One of the notable features of Treat Her Right was the cocktail drum that Conway used. This band was noted for its spare, spacious sound, of which the cocktail drum was an integral part. As Jim Fitting put it, "We were trying to get away from the big rock sound that was predominant in the mid-eighties. Bill Conway played a cocktail drum that gave the music a much lighter touch than typical kick/snare thunder."

== Morphine ==
When Mark Sandman formed Morphine, the original drummer was Jerome Deupree, but Conway served in the band for much of its existence. He played a fuller drum kit, seated rather than standing. His cocktail drum appeared on some album cuts. The Rough Guide to Rock described him as playing jazz-influenced, very tight drums, but that he crucially left plenty of spaces for Sandman and the other member of the band, saxophonist Dana Colley, to make their noises.

== Subsequent bands ==
After Sandman suffered his fatal heart attack in 1999, Colley and Conway formed Orchestra Morphine, a group of Sandman's friends and colleagues who toured to celebrate the music of the band and to raise funds for the Mark Sandman Music Education Fund.

Colley and Conway also formed Twinemen with singer Laurie Sargent. Conway and Sargent were long-term partners.

Conway worked with Jeffrey Foucault and poet Lisa Olstein on the eponymous first album by Cold Satellite (2011) and the follow-up Cavalcade (2013). Previously, he had performed on albums by Kris Delmhorst, who became Foucault's wife.

Another part of this circle of artists is Caitlin Canty, whose 2015 album Reckless Skyline was produced by Foucault and employed Conway as drummer.

Foucault has cited a shared desire to give weight to space and silence, which was a constant in Conway's career. For their live gigs as a duo, they played only what they could carry into a club alone in one trip. Conway's minimal "suitcase drum" setup harked back to his use of the cocktail drum.

Conway occasionally joined Vapors of Morphine, which honors the legacy of Morphine, for some big shows.

He also continued to perform as a guest on albums and live dates by other artists. In particular, Chris Smither cited Conway's feel and intuition.

Conway was drummer on Early Riser, the ninth album by John Statz, recorded in 2019 and released in 2020.

In 2019, Conway, Fitting, and Champagne got together and recorded an album. A live date was announced for January 19, 2020 at Club Passim in Cambridge—which was to be their first appearance together on stage since all were members of Treat Her Right. Unfortunately, it was announced that week that Conway would not be able to perform at the event because of health issues and that Jerome Deupree and Larry Dersch would fill in. At the event Fitting told the audience Conway had restarted cancer treatment. His diagnosis was made more public later that year.

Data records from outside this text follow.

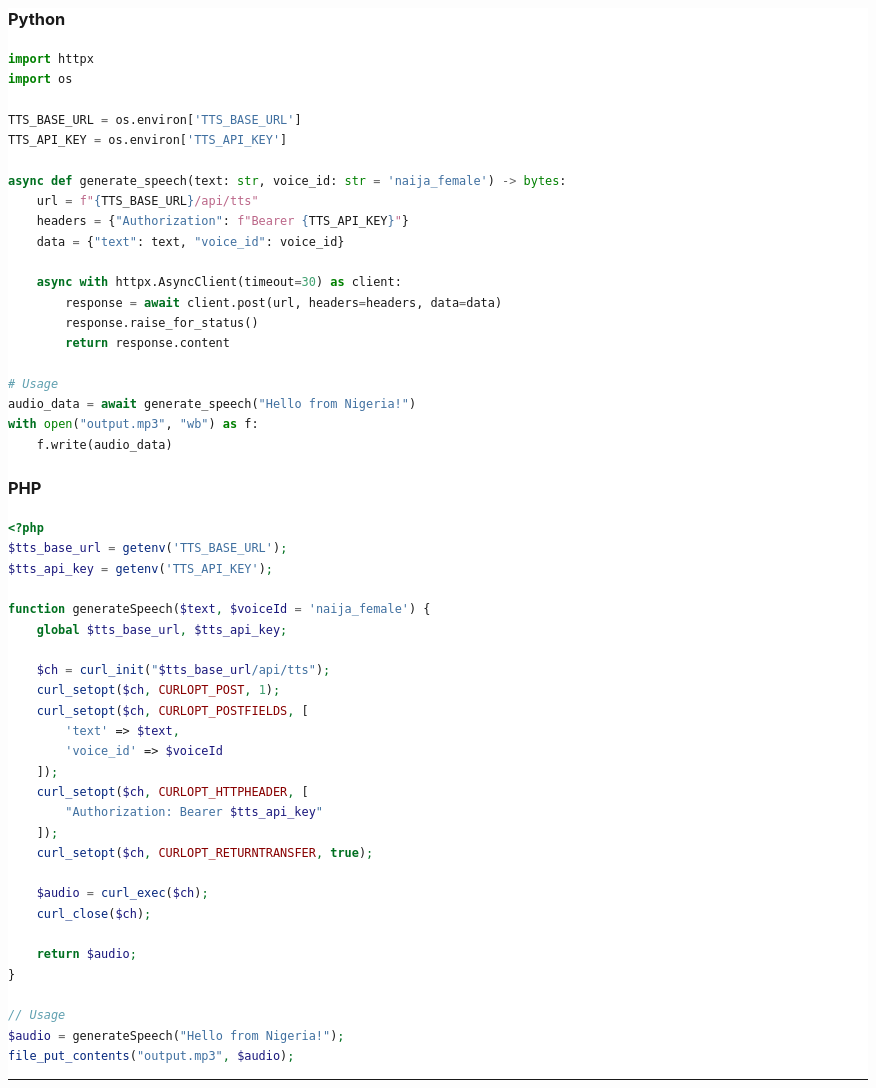 ### Python

```python
import httpx
import os

TTS_BASE_URL = os.environ['TTS_BASE_URL']
TTS_API_KEY = os.environ['TTS_API_KEY']

async def generate_speech(text: str, voice_id: str = 'naija_female') -> bytes:
    url = f"{TTS_BASE_URL}/api/tts"
    headers = {"Authorization": f"Bearer {TTS_API_KEY}"}
    data = {"text": text, "voice_id": voice_id}
    
    async with httpx.AsyncClient(timeout=30) as client:
        response = await client.post(url, headers=headers, data=data)
        response.raise_for_status()
        return response.content

# Usage
audio_data = await generate_speech("Hello from Nigeria!")
with open("output.mp3", "wb") as f:
    f.write(audio_data)
```

### PHP

```php
<?php
$tts_base_url = getenv('TTS_BASE_URL');
$tts_api_key = getenv('TTS_API_KEY');

function generateSpeech($text, $voiceId = 'naija_female') {
    global $tts_base_url, $tts_api_key;
    
    $ch = curl_init("$tts_base_url/api/tts");
    curl_setopt($ch, CURLOPT_POST, 1);
    curl_setopt($ch, CURLOPT_POSTFIELDS, [
        'text' => $text,
        'voice_id' => $voiceId
    ]);
    curl_setopt($ch, CURLOPT_HTTPHEADER, [
        "Authorization: Bearer $tts_api_key"
    ]);
    curl_setopt($ch, CURLOPT_RETURNTRANSFER, true);
    
    $audio = curl_exec($ch);
    curl_close($ch);
    
    return $audio;
}

// Usage
$audio = generateSpeech("Hello from Nigeria!");
file_put_contents("output.mp3", $audio);
```

---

He was originally diagnosed with bowel cancer in October 2018.

== Solo album ==
Despite his health challenges, and in part because of them, Conway released his first solo album, Outside Inside, in 2020. It was accompanied by a new album from Sargent.

== As producer ==
Conway served as a producer and engineer. This arose in his prior capacity as a founder of Hi-n-Dry, but he also oversaw two of Kris Delmhorst's albums, Five Stories and Songs for a Hurricane.

== Death ==
Conway's cancer spread to his liver, and he died on December 19, 2021, one day after his 65th birthday.

Jeffrey Foucault paid tribute to Conway in these words: "Billy Conway was one of the best drummers America produced in the second half of the twentieth century. With his uncanny empathy and sensitivity, his dedication to simplicity and restraint, and his impossible spiritual power, he played the song, never the instrument, and when he played he was undeniable. He incarnated a ferocious love."